■ Directions for this task:
From the records below, please repeat exactly the line that has "2. Install the", the line that has "3. Install this", and every line between them, and nothing else.

■ Items listed in a dataset:
-- Opening Marker --
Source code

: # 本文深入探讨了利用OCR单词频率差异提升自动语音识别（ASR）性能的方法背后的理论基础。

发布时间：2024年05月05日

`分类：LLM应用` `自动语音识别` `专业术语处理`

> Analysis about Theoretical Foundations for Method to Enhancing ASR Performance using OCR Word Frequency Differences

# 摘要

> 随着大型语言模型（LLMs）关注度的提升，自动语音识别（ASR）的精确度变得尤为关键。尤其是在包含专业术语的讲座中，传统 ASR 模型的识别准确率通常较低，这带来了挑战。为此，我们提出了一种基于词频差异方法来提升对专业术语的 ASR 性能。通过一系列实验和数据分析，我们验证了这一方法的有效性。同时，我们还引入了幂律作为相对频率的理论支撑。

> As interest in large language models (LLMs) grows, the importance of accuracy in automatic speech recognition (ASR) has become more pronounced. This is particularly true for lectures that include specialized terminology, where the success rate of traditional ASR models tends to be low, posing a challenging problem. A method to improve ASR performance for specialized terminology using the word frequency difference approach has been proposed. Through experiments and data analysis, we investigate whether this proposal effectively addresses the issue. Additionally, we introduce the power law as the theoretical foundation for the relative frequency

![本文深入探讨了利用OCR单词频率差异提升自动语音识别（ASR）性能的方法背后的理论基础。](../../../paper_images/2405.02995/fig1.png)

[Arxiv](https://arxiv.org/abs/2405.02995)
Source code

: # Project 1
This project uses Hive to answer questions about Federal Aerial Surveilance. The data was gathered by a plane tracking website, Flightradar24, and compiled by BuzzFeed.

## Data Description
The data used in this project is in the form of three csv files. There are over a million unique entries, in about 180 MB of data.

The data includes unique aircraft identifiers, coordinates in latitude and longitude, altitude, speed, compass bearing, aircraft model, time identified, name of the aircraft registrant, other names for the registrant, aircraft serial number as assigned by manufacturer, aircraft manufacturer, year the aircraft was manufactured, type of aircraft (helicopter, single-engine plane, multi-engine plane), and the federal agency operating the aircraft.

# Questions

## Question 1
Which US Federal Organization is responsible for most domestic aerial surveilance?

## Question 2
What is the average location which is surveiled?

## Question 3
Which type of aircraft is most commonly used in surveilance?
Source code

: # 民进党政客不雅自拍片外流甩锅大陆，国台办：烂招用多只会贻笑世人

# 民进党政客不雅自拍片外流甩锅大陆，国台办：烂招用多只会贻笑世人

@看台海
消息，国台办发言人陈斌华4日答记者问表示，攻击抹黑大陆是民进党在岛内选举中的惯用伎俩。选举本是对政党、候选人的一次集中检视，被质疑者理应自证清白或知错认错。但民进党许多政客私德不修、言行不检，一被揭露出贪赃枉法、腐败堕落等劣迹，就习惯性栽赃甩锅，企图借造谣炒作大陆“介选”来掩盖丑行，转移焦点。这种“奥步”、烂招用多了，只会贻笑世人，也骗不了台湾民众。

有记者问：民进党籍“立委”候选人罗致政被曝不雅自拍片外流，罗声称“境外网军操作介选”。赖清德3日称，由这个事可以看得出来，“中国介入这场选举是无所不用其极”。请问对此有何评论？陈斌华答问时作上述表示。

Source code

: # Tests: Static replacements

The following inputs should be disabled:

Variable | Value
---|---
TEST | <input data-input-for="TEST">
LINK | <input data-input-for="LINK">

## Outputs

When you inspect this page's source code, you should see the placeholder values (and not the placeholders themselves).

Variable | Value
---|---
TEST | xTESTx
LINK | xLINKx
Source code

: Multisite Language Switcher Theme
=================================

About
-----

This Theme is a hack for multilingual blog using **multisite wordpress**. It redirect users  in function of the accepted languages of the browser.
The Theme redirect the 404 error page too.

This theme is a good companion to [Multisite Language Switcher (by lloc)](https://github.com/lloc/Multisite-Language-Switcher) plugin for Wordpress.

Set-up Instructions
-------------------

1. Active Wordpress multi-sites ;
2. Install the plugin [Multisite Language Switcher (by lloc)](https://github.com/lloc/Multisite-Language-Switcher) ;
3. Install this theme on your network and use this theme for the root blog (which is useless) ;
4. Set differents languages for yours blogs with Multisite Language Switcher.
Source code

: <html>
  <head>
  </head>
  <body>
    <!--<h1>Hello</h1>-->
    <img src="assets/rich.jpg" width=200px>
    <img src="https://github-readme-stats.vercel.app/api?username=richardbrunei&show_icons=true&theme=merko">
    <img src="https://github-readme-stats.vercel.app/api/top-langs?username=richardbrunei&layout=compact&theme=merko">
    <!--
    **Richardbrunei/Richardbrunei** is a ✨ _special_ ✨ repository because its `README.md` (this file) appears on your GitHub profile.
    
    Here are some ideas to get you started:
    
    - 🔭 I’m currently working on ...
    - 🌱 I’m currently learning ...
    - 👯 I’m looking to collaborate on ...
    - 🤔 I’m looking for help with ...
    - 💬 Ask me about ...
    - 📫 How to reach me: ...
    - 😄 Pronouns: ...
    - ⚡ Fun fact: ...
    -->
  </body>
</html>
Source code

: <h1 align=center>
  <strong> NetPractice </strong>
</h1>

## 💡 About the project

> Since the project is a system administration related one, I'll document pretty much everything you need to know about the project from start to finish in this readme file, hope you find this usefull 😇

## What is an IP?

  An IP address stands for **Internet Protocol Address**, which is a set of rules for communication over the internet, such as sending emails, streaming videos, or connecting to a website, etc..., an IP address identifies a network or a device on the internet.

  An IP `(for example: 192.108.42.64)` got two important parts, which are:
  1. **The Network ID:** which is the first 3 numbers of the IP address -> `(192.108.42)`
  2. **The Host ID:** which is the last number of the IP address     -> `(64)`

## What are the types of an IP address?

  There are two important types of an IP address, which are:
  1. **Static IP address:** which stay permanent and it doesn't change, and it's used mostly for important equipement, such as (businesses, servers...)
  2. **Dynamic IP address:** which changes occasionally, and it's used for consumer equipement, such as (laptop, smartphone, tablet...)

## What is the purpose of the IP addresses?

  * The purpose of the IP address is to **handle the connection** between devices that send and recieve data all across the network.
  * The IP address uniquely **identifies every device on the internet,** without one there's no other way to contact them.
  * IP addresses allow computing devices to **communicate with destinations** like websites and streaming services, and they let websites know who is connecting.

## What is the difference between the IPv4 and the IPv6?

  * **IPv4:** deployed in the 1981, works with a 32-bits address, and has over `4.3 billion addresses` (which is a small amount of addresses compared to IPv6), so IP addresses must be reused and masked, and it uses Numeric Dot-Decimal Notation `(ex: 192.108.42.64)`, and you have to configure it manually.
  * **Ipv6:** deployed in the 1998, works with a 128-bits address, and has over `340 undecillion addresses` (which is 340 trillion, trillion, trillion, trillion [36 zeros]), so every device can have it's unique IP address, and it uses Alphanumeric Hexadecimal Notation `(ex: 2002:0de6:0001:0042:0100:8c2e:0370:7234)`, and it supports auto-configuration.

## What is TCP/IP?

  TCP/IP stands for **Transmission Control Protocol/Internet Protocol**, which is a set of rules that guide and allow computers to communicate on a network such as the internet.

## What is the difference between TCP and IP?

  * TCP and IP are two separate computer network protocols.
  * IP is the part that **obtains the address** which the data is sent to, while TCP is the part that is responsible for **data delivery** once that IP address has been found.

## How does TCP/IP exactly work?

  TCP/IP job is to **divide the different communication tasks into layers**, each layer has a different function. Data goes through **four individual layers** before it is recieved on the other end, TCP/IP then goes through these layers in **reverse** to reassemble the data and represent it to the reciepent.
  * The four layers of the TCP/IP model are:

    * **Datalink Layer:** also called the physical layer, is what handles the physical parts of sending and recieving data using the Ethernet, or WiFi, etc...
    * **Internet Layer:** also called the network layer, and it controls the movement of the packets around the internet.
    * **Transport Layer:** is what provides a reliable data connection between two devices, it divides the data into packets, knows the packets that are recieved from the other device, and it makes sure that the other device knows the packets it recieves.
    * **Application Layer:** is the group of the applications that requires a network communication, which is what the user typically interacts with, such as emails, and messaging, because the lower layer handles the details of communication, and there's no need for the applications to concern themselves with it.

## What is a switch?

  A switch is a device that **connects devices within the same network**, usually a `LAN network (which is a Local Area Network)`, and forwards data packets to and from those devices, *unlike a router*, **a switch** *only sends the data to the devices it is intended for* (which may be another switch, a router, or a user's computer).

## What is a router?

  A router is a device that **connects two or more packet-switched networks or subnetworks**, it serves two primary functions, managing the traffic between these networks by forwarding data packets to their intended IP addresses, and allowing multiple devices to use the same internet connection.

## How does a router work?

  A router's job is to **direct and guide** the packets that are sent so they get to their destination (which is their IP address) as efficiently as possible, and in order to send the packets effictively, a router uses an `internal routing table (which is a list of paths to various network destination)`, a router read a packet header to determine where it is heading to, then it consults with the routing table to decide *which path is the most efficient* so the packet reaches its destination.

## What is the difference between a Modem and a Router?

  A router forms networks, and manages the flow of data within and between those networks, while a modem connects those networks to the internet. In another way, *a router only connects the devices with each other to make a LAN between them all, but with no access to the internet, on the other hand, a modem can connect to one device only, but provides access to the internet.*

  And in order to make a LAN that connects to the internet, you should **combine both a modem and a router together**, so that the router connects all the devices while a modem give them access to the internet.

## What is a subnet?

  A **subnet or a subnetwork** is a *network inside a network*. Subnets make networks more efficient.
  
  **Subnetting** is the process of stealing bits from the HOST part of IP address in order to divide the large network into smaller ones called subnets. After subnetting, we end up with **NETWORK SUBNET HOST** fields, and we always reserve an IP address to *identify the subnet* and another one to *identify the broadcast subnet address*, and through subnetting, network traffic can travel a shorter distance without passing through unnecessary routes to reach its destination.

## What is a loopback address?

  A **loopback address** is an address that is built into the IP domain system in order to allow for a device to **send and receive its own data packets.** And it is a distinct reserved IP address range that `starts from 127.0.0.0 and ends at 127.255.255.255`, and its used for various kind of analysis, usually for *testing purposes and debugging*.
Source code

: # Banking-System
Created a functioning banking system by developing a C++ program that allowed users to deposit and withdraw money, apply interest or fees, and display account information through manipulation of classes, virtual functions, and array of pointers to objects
-- Closing Marker --
■ Solution:
2. Install the plugin [Multisite Language Switcher (by lloc)](https://github.com/lloc/Multisite-Language-Switcher) ;
3. Install this theme on your network and use this theme for the root blog (which is useless) ;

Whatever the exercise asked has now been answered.